Only one stretch of the data below is wanted: the lines starting at the one with "reasons, a machine" and ending at the one with "If all we care", both included, given again exactly.

[Collected data]
_ _ _

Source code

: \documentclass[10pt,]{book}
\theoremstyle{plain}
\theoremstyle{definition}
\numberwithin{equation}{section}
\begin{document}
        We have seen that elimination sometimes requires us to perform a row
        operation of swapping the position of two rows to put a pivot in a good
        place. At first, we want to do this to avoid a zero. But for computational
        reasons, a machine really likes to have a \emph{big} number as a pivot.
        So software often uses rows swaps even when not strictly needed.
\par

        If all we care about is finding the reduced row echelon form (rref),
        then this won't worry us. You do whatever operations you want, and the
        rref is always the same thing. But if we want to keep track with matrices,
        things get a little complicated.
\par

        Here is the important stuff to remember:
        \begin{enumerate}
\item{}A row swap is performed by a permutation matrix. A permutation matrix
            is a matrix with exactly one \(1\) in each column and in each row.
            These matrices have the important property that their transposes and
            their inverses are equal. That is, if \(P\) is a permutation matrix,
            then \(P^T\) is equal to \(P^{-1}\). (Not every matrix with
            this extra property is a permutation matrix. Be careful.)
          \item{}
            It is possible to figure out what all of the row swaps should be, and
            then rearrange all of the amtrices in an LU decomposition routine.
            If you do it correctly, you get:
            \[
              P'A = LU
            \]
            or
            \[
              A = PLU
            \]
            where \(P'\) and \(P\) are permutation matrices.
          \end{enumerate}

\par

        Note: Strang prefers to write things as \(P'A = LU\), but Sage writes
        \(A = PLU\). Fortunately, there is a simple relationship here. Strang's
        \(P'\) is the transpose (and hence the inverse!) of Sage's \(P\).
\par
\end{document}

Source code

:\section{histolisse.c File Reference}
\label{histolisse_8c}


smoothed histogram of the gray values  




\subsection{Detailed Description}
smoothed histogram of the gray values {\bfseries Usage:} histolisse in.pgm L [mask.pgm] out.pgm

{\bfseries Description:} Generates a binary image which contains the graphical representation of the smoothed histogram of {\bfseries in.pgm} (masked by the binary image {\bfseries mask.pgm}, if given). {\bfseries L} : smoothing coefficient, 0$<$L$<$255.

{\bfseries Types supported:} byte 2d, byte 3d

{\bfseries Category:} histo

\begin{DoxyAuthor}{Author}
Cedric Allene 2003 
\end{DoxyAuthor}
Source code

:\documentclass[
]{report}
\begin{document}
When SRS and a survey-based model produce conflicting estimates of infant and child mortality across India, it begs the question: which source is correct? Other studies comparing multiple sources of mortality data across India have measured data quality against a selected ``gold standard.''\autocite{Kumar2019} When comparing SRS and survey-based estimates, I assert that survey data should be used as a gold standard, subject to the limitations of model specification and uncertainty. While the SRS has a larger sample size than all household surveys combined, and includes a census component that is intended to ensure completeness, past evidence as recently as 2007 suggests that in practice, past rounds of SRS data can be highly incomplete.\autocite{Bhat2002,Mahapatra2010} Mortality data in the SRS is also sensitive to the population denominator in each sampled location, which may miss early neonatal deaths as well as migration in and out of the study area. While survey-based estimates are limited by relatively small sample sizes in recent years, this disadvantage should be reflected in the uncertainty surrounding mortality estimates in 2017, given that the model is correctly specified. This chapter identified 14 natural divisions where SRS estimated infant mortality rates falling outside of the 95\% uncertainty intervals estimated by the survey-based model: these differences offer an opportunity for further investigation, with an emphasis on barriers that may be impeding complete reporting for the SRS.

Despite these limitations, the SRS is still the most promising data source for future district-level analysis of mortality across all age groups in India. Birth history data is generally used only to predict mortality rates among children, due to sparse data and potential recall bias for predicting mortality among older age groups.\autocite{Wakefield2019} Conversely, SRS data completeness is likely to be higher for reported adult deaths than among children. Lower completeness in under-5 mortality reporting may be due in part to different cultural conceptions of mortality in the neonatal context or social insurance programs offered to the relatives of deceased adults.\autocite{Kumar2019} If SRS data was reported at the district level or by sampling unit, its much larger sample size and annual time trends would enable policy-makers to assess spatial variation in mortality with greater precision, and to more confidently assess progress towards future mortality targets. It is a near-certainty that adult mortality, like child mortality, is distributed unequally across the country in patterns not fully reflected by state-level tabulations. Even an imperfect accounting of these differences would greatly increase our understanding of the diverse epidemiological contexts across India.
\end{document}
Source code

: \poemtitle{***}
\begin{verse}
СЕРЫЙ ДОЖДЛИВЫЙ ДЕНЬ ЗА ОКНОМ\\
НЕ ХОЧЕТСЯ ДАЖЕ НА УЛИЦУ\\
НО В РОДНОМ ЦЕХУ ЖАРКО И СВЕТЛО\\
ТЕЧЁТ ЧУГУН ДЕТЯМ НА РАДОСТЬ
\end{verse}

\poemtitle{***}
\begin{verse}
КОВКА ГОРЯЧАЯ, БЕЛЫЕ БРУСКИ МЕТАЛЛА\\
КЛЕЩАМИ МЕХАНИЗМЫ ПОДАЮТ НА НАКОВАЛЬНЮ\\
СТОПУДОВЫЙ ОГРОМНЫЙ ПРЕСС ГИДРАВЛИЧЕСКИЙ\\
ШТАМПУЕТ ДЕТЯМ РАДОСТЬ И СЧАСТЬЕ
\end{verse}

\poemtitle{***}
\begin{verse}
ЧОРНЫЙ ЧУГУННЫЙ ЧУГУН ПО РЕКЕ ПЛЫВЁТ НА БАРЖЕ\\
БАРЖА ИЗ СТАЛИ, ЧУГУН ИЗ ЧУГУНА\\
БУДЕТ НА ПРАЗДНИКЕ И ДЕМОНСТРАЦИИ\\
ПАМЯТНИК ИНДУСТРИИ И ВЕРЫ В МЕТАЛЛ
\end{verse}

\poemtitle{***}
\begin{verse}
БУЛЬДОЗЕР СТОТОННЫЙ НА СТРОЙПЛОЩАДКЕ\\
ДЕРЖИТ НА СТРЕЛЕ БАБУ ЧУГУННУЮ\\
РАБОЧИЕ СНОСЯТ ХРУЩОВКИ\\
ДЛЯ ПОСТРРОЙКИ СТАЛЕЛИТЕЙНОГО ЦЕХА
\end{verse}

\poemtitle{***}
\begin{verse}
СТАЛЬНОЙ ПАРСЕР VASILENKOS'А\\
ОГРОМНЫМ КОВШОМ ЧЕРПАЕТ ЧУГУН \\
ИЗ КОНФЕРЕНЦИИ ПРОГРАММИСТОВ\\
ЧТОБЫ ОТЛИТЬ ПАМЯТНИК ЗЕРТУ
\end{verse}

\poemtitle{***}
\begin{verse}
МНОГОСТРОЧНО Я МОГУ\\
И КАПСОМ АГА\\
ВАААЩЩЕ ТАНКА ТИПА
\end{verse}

_ _ _

▶ **Finished task**
        reasons, a machine really likes to have a \emph{big} number as a pivot.
        So software often uses rows swaps even when not strictly needed.
\par

        If all we care about is finding the reduced row echelon form (rref),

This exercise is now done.